Bridles: As in skydiving, the bridle connects the pilot chute to the canopy, and is also involved in closure of the container, either through a pin or pins sewn to the bridle or an attached [][/] Velcro Closed shrivel flap. BASE bridles are generally made of square weave nylon (Type IV. MIL-T-5038, 550 LBS), but can also be made out of 725 pound Dacron line. The bridle is attached to both the canopy (or shrivel flap) and the pilot chute by a larks-head knot.
The typical BASE bridle measures 9 feet in length. This can be compared to a typical main skydiving bridle, which is 7 feet long, or a reserve free-bag bridle from a skydiving rig, measuring anything between 9 and 12 feet. The longer bridle used in BASE is the result of a lot of experimentation by jumpers and gear manufacturers, and is motivated by the (generally) lower airspeed at deployment and the absolute necessity of avoiding a “burbled” pilot chute.
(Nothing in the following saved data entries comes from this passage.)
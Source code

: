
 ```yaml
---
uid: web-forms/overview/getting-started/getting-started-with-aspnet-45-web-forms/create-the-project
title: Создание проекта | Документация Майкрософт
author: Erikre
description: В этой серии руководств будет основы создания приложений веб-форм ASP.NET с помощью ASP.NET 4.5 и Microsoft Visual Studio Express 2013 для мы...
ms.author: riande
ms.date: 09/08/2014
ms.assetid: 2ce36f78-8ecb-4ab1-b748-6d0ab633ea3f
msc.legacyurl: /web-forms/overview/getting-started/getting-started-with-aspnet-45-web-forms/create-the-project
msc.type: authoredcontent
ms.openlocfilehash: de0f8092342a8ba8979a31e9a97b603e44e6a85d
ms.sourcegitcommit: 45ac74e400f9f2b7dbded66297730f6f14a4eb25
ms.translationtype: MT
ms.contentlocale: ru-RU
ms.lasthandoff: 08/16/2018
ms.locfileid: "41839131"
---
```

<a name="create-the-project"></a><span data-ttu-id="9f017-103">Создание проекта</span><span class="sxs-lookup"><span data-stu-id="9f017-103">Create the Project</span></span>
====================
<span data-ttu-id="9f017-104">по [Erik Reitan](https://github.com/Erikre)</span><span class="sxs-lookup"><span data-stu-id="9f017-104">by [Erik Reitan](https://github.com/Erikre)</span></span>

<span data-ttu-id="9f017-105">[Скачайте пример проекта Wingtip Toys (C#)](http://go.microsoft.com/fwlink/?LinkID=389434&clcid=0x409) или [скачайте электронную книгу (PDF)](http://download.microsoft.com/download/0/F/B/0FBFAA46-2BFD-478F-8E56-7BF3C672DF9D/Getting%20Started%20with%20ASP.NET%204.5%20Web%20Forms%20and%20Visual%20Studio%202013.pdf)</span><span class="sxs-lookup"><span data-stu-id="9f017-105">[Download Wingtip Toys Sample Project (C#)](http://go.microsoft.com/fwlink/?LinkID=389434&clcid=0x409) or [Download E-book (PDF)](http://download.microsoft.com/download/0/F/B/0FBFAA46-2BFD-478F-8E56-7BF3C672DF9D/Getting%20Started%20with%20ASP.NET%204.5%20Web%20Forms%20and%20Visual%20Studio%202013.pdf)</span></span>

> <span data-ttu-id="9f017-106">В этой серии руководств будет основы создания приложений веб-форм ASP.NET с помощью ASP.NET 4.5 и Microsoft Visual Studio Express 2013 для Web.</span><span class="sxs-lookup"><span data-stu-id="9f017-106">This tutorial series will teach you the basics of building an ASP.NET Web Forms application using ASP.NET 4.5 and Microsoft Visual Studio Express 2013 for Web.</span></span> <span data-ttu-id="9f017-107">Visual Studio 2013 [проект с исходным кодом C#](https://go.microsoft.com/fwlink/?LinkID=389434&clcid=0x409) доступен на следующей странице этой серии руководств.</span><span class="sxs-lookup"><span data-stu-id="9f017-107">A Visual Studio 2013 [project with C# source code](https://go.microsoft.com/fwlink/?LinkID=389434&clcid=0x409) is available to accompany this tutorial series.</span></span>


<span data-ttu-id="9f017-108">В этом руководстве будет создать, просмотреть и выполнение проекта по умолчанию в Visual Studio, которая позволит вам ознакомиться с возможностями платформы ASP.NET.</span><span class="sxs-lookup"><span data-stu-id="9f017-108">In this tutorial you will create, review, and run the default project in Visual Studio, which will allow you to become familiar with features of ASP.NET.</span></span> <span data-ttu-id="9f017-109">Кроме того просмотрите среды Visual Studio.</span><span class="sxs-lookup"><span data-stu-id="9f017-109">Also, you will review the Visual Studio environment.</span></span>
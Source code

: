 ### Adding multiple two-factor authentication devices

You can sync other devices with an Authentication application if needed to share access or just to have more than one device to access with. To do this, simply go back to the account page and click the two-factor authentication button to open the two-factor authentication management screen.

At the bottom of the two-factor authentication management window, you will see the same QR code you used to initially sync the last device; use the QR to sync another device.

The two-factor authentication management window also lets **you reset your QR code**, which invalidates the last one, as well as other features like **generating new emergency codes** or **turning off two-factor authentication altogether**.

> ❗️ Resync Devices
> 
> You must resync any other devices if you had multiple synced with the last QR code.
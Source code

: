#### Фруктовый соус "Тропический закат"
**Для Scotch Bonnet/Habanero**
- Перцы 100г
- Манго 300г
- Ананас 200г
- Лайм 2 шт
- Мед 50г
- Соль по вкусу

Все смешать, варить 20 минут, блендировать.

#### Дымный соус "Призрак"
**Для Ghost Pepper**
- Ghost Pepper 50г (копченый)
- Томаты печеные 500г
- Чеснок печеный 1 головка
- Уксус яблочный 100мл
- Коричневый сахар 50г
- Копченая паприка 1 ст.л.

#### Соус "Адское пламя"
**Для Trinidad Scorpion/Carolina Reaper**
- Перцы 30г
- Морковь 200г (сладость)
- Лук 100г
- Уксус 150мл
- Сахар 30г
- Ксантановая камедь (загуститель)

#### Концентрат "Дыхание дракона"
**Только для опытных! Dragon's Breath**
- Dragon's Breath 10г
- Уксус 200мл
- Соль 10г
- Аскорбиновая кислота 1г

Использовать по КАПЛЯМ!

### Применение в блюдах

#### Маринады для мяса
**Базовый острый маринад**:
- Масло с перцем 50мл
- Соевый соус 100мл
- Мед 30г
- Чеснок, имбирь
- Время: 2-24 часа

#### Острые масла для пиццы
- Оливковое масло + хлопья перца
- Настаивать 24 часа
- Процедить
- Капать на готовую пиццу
When installing a bridle and closing the container with it, one of the most important things is to leave slack between all the points: (1) between the canopy attachment point and the top pin or top of the shrivel flap; (2) between the pins; and (3) between the lower pin or lower part of the shrivel flap and the extra folded bridle. It is also important that the bridle does not have any twists at any point. Bridles are cheap and very easy to make, and should be replaced at the first sign of wear; a broken bridle before canopy inflation will most likely result in death.
The “Multi”
The Multi bridle attachment, partially opened
Some BASE canopies are available with the “Multi”. The Multi consists of four dacron lines which are inserted between the shrivel flap (or bridle, on a pin-closed container) and the canopy. One of these lines goes to the usual canopy attachment point; the other three go to attachment points to the left, right, and rear of it. The Multi is generally enclosed in a velcro-closed nylon sheath to prevent entanglement with the jumper or canopy, and is stowed inside the container, near the yoke.
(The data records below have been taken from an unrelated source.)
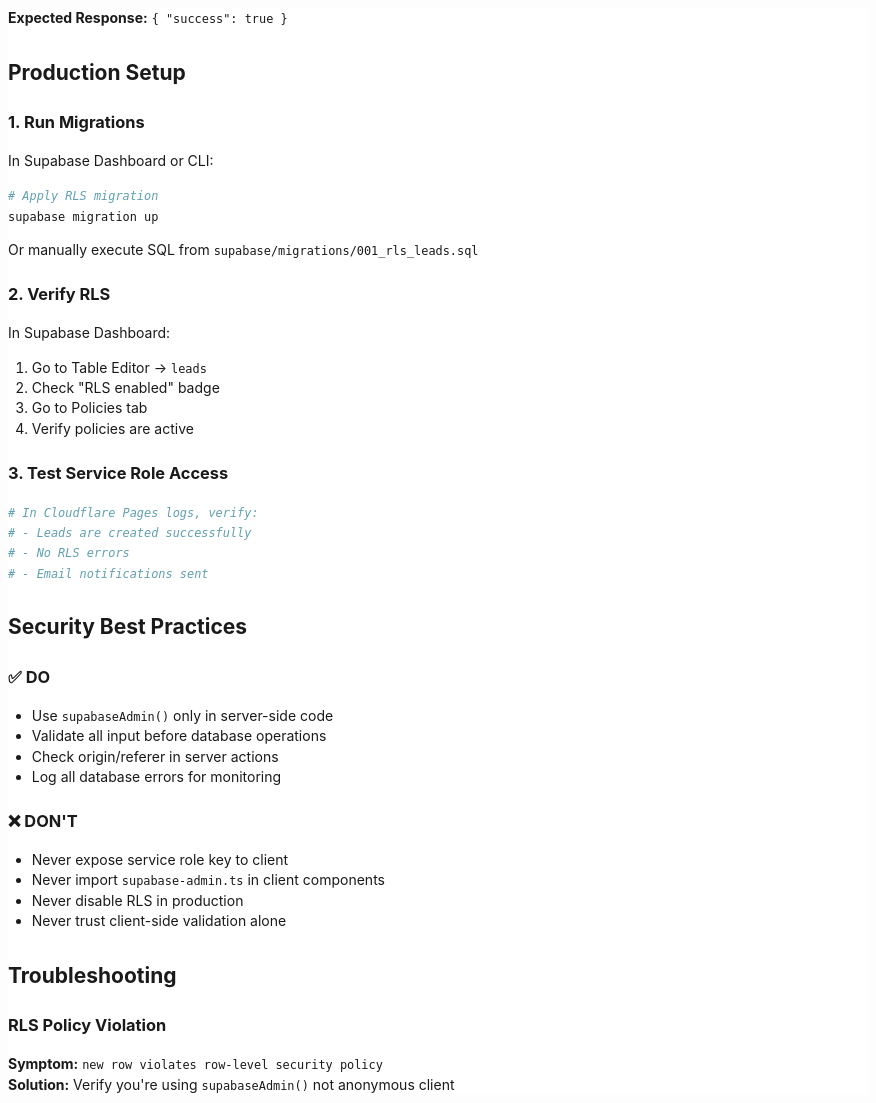 **Expected Response:** `{ "success": true }`

## Production Setup

### 1. Run Migrations

In Supabase Dashboard or CLI:

```bash
# Apply RLS migration
supabase migration up
```

Or manually execute SQL from `supabase/migrations/001_rls_leads.sql`

### 2. Verify RLS

In Supabase Dashboard:
1. Go to Table Editor → `leads`
2. Check "RLS enabled" badge
3. Go to Policies tab
4. Verify policies are active

### 3. Test Service Role Access

```bash
# In Cloudflare Pages logs, verify:
# - Leads are created successfully
# - No RLS errors
# - Email notifications sent
```

## Security Best Practices

### ✅ DO
- Use `supabaseAdmin()` only in server-side code
- Validate all input before database operations
- Check origin/referer in server actions
- Log all database errors for monitoring

### ❌ DON'T
- Never expose service role key to client
- Never import `supabase-admin.ts` in client components
- Never disable RLS in production
- Never trust client-side validation alone

## Troubleshooting

### RLS Policy Violation
**Symptom:** `new row violates row-level security policy`  
**Solution:** Verify you're using `supabaseAdmin()` not anonymous client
When deployment is initiated, just after the container has opened, the pilot chute and bridle are descending much more slowly than the jumper and canopy (which is still in the opened container). The packed canopy has considerable momentum relative to the pilot chute and bridle, and therefore resists being pulled out. On canopies attached only by the center cell, this leads to center-cell stripping (imagine lifting a table cloth up from the center), a phenomenon which is usually minor if the pilot chute used is appropriate to the delay.
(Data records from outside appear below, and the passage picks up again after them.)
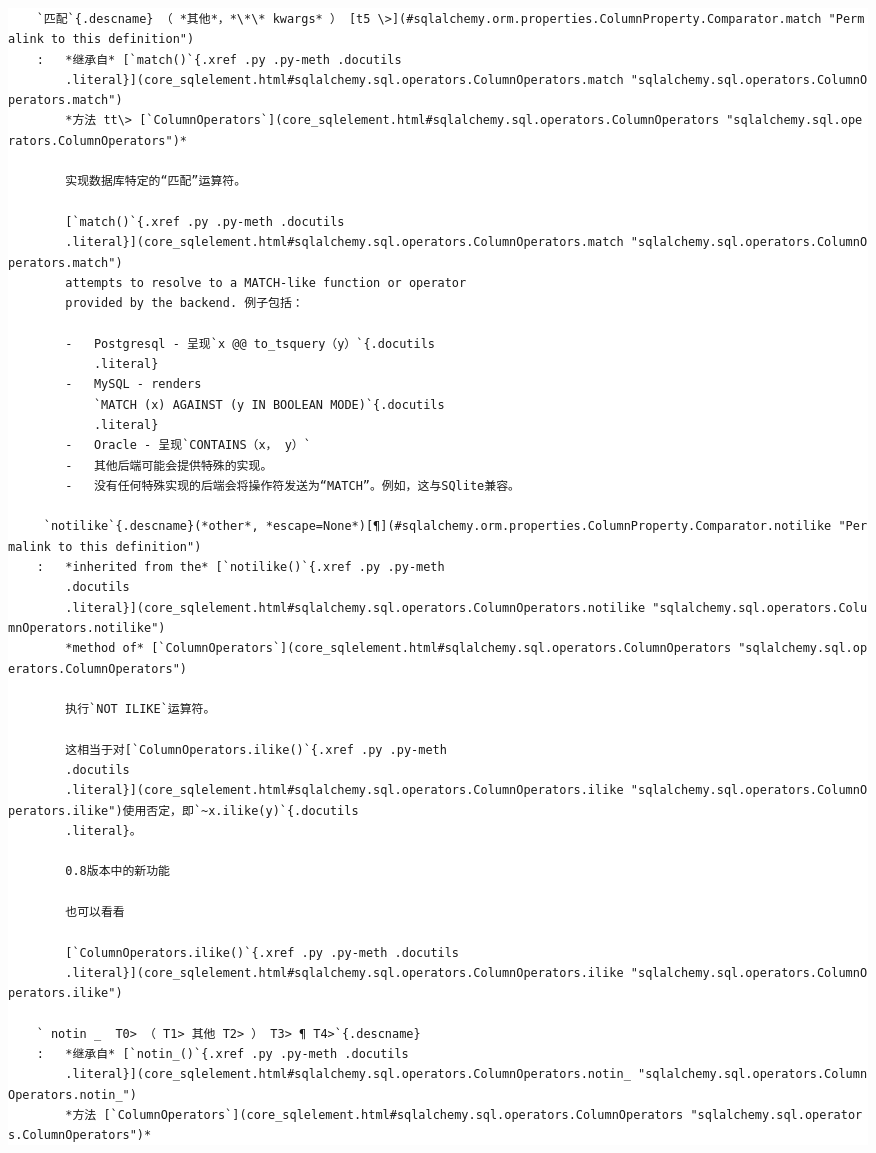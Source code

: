         `匹配`{.descname} （ *其他*，*\*\* kwargs* ） [t5 \>](#sqlalchemy.orm.properties.ColumnProperty.Comparator.match "Permalink to this definition")
        :   *继承自* [`match()`{.xref .py .py-meth .docutils
            .literal}](core_sqlelement.html#sqlalchemy.sql.operators.ColumnOperators.match "sqlalchemy.sql.operators.ColumnOperators.match")
            *方法 tt\> [`ColumnOperators`](core_sqlelement.html#sqlalchemy.sql.operators.ColumnOperators "sqlalchemy.sql.operators.ColumnOperators")*

            实现数据库特定的“匹配”运算符。

            [`match()`{.xref .py .py-meth .docutils
            .literal}](core_sqlelement.html#sqlalchemy.sql.operators.ColumnOperators.match "sqlalchemy.sql.operators.ColumnOperators.match")
            attempts to resolve to a MATCH-like function or operator
            provided by the backend. 例子包括：

            -   Postgresql - 呈现`x @@ to_tsquery（y）`{.docutils
                .literal}
            -   MySQL - renders
                `MATCH (x) AGAINST (y IN BOOLEAN MODE)`{.docutils
                .literal}
            -   Oracle - 呈现`CONTAINS（x， y）`
            -   其他后端可能会提供特殊的实现。
            -   没有任何特殊实现的后端会将操作符发送为“MATCH”。例如，这与SQlite兼容。

         `notilike`{.descname}(*other*, *escape=None*)[¶](#sqlalchemy.orm.properties.ColumnProperty.Comparator.notilike "Permalink to this definition")
        :   *inherited from the* [`notilike()`{.xref .py .py-meth
            .docutils
            .literal}](core_sqlelement.html#sqlalchemy.sql.operators.ColumnOperators.notilike "sqlalchemy.sql.operators.ColumnOperators.notilike")
            *method of* [`ColumnOperators`](core_sqlelement.html#sqlalchemy.sql.operators.ColumnOperators "sqlalchemy.sql.operators.ColumnOperators")

            执行`NOT ILIKE`运算符。

            这相当于对[`ColumnOperators.ilike()`{.xref .py .py-meth
            .docutils
            .literal}](core_sqlelement.html#sqlalchemy.sql.operators.ColumnOperators.ilike "sqlalchemy.sql.operators.ColumnOperators.ilike")使用否定，即`~x.ilike(y)`{.docutils
            .literal}。

            0.8版本中的新功能

            也可以看看

            [`ColumnOperators.ilike()`{.xref .py .py-meth .docutils
            .literal}](core_sqlelement.html#sqlalchemy.sql.operators.ColumnOperators.ilike "sqlalchemy.sql.operators.ColumnOperators.ilike")

        ` notin _  T0> （ T1> 其他 T2> ） T3> ¶ T4>`{.descname}
        :   *继承自* [`notin_()`{.xref .py .py-meth .docutils
            .literal}](core_sqlelement.html#sqlalchemy.sql.operators.ColumnOperators.notin_ "sqlalchemy.sql.operators.ColumnOperators.notin_")
            *方法 [`ColumnOperators`](core_sqlelement.html#sqlalchemy.sql.operators.ColumnOperators "sqlalchemy.sql.operators.ColumnOperators")*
The purpose of the Multi is to prevent center-cell stripping, and (in principle) give more consistent openings with better heading performance. There is no question that the Multi successfully accomplishes the first task. Whether center-cell stripping actually contributes significantly to heading performance with a properly-configured rig is a matter of some debate, though, and a single-attachment system remains the most common.